** Opening Records supplied block **

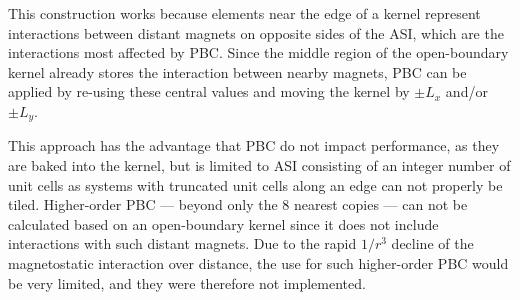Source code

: 
This construction works because elements near the edge of a kernel represent interactions between distant magnets on opposite sides of the ASI, which are the interactions most affected by PBC.
Since the middle region of the open-boundary kernel already stores the interaction between nearby magnets, PBC can be applied by re-using these central values and moving the kernel by $\pm L_x$ and/or $\pm L_y$. \\\par

This approach has the advantage that PBC do not impact performance, as they are baked into the kernel, but is limited to ASI consisting of an integer number of unit cells as systems with truncated unit cells along an edge can not properly be tiled.
Higher-order PBC --- beyond only the 8 nearest copies --- can not be calculated based on an open-boundary kernel since it does not include interactions with such distant magnets.
Due to the rapid $1/r^3$ decline of the magnetostatic interaction over distance, the use for such higher-order PBC would be very limited, and they were therefore not implemented.

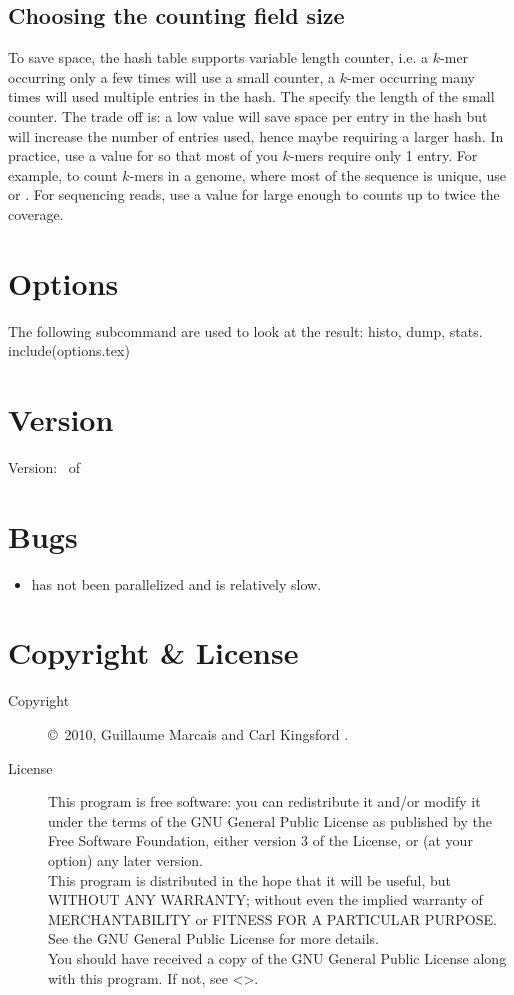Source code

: \documentclass[english]{article}
\begin{document}
\subsection{Choosing the counting field size}
To save space, the hash table supports variable length counter, i.e. a
$k$-mer occurring only a few times will use a small counter, a $k$-mer
occurring many times will used multiple entries in the hash. The
 specify the length of the small counter. The trade off is: a
low value will save space per entry in the hash but will increase the
number of entries used, hence maybe requiring a larger hash. In
practice, use a value for  so that most of you $k$-mers
require only 1 entry. For example, to count $k$-mers in a genome,
where most of the sequence is unique, use  or
. For sequencing reads, use a value for
 large enough to counts up to twice the coverage.

\section{Options}
The following subcommand are used to look at the result: histo, dump, stats.
include(options.tex)
\section{Version}

Version: \Version\ of \Date

\section{Bugs}

\begin{itemize}
\item {} has not been parallelized and is
  relatively slow.
\end{itemize}

\section{Copyright \& License}
\begin{description}
\item[Copyright] \copyright\ 2010, Guillaume Marcais  and Carl Kingsford .

\item[License] This program is free software: you can redistribute it
  and/or modify it under the terms of the GNU General Public License
  as published by the Free Software Foundation, either version 3 of
  the License, or (at your option) any later version. \\
  This program is distributed in the hope that it will be useful, but
  WITHOUT ANY WARRANTY; without even the implied warranty of
  MERCHANTABILITY or FITNESS FOR A PARTICULAR PURPOSE.  See the GNU
  General Public License for more details. \\
  You should have received a copy of the GNU General Public License
  along with this program.  If not, see
  <>.
\end{description}
\end{document}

** Closing Records supplied block **

_The problem:_ Go through the material above, find each line with the string "space", and copy it.

_Exercise output:_
To save space, the hash table supports variable length counter, i.e. a
low value will save space per entry in the hash but will increase the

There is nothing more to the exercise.